MSI Z87 Motherboard Roundup: Rockin Haswell

Test Setup and PCMark Tests

Test System Configuration Notes: When configuring our test systems for this article, we first entered their respective UEFI menus and set each board to its "Optimized" or "High performance Defaults". We then saved the settings, re-entered the BIOS/UEFI and set the memory frequency to the maximum officially supported speed for the given platform. The drives were then formatted, and Windows 7 Home Premium x64 was installed. When the Windows installation was complete, we updated the OS, and installed the drivers necessary for our components. Auto-Updating and Windows Defender were then disabled and we installed all of our benchmarking software, performed a disk clean-up, cleared temp and prefetch data, and ran the tests.
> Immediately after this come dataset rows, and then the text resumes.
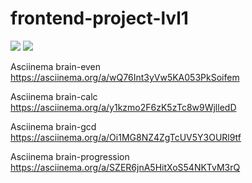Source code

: # frontend-project-lvl1

<a href="https://codeclimate.com/github/codeclimate/codeclimate/maintainability"><img src="https://api.codeclimate.com/v1/badges/a99a88d28ad37a79dbf6/maintainability" /></a>
<a href="https://codeclimate.com/github/codeclimate/codeclimate/test_coverage"><img src="https://api.codeclimate.com/v1/badges/a99a88d28ad37a79dbf6/test_coverage" /></a>

Asciinema brain-even
https://asciinema.org/a/wQ76Int3yVw5KA053PkSoifem

Asciinema brain-calc
https://asciinema.org/a/y1kzmo2F6zK5zTc8w9WjlledD 

Asciinema brain-gcd
https://asciinema.org/a/Oi1MG8NZ4ZgTcUV5Y3OURl9tf

Asciinema brain-progression
https://asciinema.org/a/SZER6jnA5HitXoS54NKTvM3rQ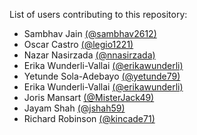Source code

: List of users contributing to this repository:

- Sambhav Jain [(@sambhav2612)](https://github.com/sambhav2612)
- Oscar Castro [(@legio1221)](https://github.com/Legio1221)
- Nazar Nasirzada [(@nnasirzada)](https://github.com/nnasirzada)
- Erika Wunderli-Vallai [(@erikawunderli)](https://github.com/ErikaWunderli)
- Yetunde Sola-Adebayo [(@yetunde79)](https://github.com/Yetunde79)
- Erika Wunderli-Vallai [(@erikawunderli)](https://github.com/ErikaWunderli)
- Joris Mansart [(@MisterJack49)](https://github.com/MisterJack49)
- Jayam Shah [(@jshah59)](https://github.com/jshah59)
- Richard Robinson [(@kincade71)](https://github.com/kincade71)
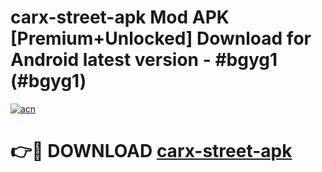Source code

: # carx-street-apk Mod APK [Premium+Unlocked] Download for Android latest version - #bgyg1 (#bgyg1)

[![acn](https://github.com/user-attachments/assets/0f9c940e-d8b0-45ae-aac7-cd30a18b3e1c)](https://app.mediaupload.pro?title=carx-street-apk&ref=19F)

# 👉🔴 DOWNLOAD [carx-street-apk](https://app.mediaupload.pro?title=carx-street-apk&ref=19F)
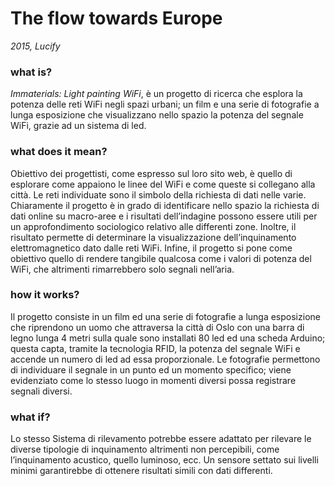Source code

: # The flow towards Europe
_2015, Lucify_

### what is?
_Immaterials: Light painting WiFi_, è un progetto di ricerca che esplora la potenza delle reti WiFi negli spazi urbani; un film e una serie di fotografie a lunga esposizione che visualizzano nello spazio la potenza del segnale WiFi, grazie ad un sistema di led.


### what does it mean?
Obiettivo dei progettisti, come espresso sul loro sito web, è quello di esplorare come appaiono le linee del WiFi e come queste si collegano alla città. Le reti individuate sono il simbolo della richiesta di dati nelle varie. Chiaramente il progetto è in grado di identificare nello spazio la richiesta di dati online su macro-aree e i risultati dell’indagine possono essere utili per un approfondimento sociologico relativo alle differenti zone. Inoltre, il risultato permette di determinare la visualizzazione dell’inquinamento elettromagnetico dato dalle reti WiFi. Infine, il progetto si pone come obiettivo quello di rendere tangibile qualcosa come i valori di potenza del WiFi, che altrimenti rimarrebbero solo segnali nell’aria.


### how it works?
Il progetto consiste in un film ed una serie di fotografie a lunga esposizione che riprendono un uomo che attraversa la città di Oslo con una barra di legno lunga 4 metri sulla quale sono installati 80 led ed una scheda Arduino; questa capta, tramite la tecnologia RFID, la potenza del segnale WiFi e accende un numero di led ad essa proporzionale. Le fotografie permettono di individuare il segnale in un punto ed un momento specifico; viene evidenziato come lo stesso luogo in momenti diversi possa registrare segnali diversi. 


### what if?
Lo stesso Sistema di rilevamento potrebbe essere adattato per rilevare le diverse tipologie di inquinamento altrimenti non percepibili, come l’inquinamento acustico, quello luminoso, ecc. Un sensore settato sui livelli minimi garantirebbe di ottenere risultati simili con dati differenti.

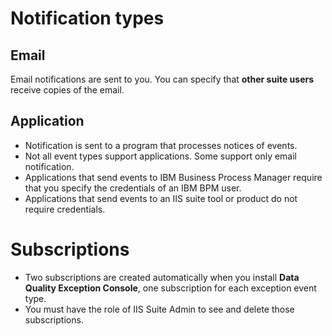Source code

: # Notification types
## Email 
Email notifications are sent to you. You can specify that **other suite users** receive copies of the email. 
## Application 
* Notification is sent to a program that processes notices of events. 
* Not all event types support applications. Some support only email notification. 
* Applications that send events to IBM Business Process Manager require that you specify the credentials of an IBM BPM user. 
* Applications that send events to an IIS suite tool or product do not require credentials. 
  
# Subscriptions
* Two subscriptions are created automatically when you install **Data Quality Exception Console**, one subscription for each exception event type. 
* You must have the role of IIS Suite Admin to see and delete those subscriptions. 
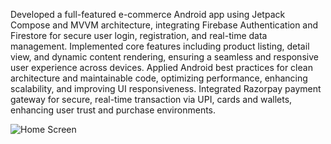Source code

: Developed a full-featured e-commerce Android app using Jetpack Compose and MVVM architecture, integrating Firebase Authentication and Firestore for secure user login, registration, and real-time data management.
Implemented core features including product listing, detail view, and dynamic content rendering, ensuring a seamless and responsive user experience across devices.
Applied Android best practices for clean architecture and maintainable code, optimizing performance, enhancing scalability, and improving UI responsiveness.
Integrated Razorpay payment gateway for secure, real-time transaction via UPI, cards and wallets, enhancing user trust and purchase environments.

![Home Screen]()
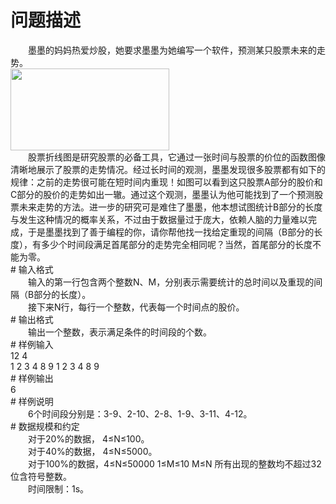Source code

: <div id="pcont1" style="margin-top:20px; display:block;">

# 问题描述

<div class="pdcont">　　墨墨的妈妈热爱炒股，她要求墨墨为她编写一个软件，预测某只股票未来的走势。<br/>
<img width="254" height="131" src="source/tsinsen/A1273/img/aHR0cDovL3d3dy50c2luc2VuLmNvbS9SZXF1aXJlRmlsZS5kbz9maWQ9WUw1bmZMcXI=.do"/><br/>
　　股票折线图是研究股票的必备工具，它通过一张时间与股票的价位的函数图像清晰地展示了股票的走势情况。经过长时间的观测，墨墨发现很多股票都有如下的规律：之前的走势很可能在短时间内重现！如图可以看到这只股票A部分的股价和C部分的股价的走势如出一辙。通过这个观测，墨墨认为他可能找到了一个预测股票未来走势的方法。进一步的研究可是难住了墨墨，他本想试图统计B部分的长度与发生这种情况的概率关系，不过由于数据量过于庞大，依赖人脑的力量难以完成，于是墨墨找到了善于编程的你，请你帮他找一找给定重现的间隔（B部分的长度），有多少个时间段满足首尾部分的走势完全相同呢？当然，首尾部分的长度不能为零。</div>
# 输入格式

<div class="pdcont">　　输入的第一行包含两个整数N、M，分别表示需要统计的总时间以及重现的间隔（B部分的长度）。<br/>
　　接下来N行，每行一个整数，代表每一个时间点的股价。</div>
# 输出格式

<div class="pdcont">　　输出一个整数，表示满足条件的时间段的个数。</div>
# 样例输入

<div class="pddata">12 4<br/>
1 2 3 4 8 9 1 2 3 4 8 9</div>
# 样例输出

<div class="pddata">6</div>
# 样例说明

<div class="pdcont">　　6个时间段分别是：3-9、2-10、2-8、1-9、3-11、4-12。</div>
# 数据规模和约定

<div class="pdcont">　　对于20%的数据， 4≤N≤100。<br/>
　　对于40%的数据， 4≤N≤5000。<br/>
　　对于100%的数据，4≤N≤50000 1≤M≤10  M≤N 所有出现的整数均不超过32位含符号整数。<br/>
　　时间限制：1s。</div>

</div>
Our system included an Intel Core i7-4770K processor, ZOTAC NVIDIA GeForce GTX 285, 4GB of Kingston DDR3-1600MHz RAM, and an OCZ Vertex 4 SSD with Windows 7 Ultimate SP1 x64.

Futuremark PCMark 7
General Application and Multimedia Performance
Futuremark's PCMark 7 is the latest version of the PCMark whole-system benchmarking suite. It has updated application performance measurements targeted for a Windows 7 environment and uses newer metrics to gauge relative performance. Below is what Futuremark says is incorporated into the base PCMark suite and the Entertainment, Creativity, and Productivity suites--the four modules we have benchmark scores for you here.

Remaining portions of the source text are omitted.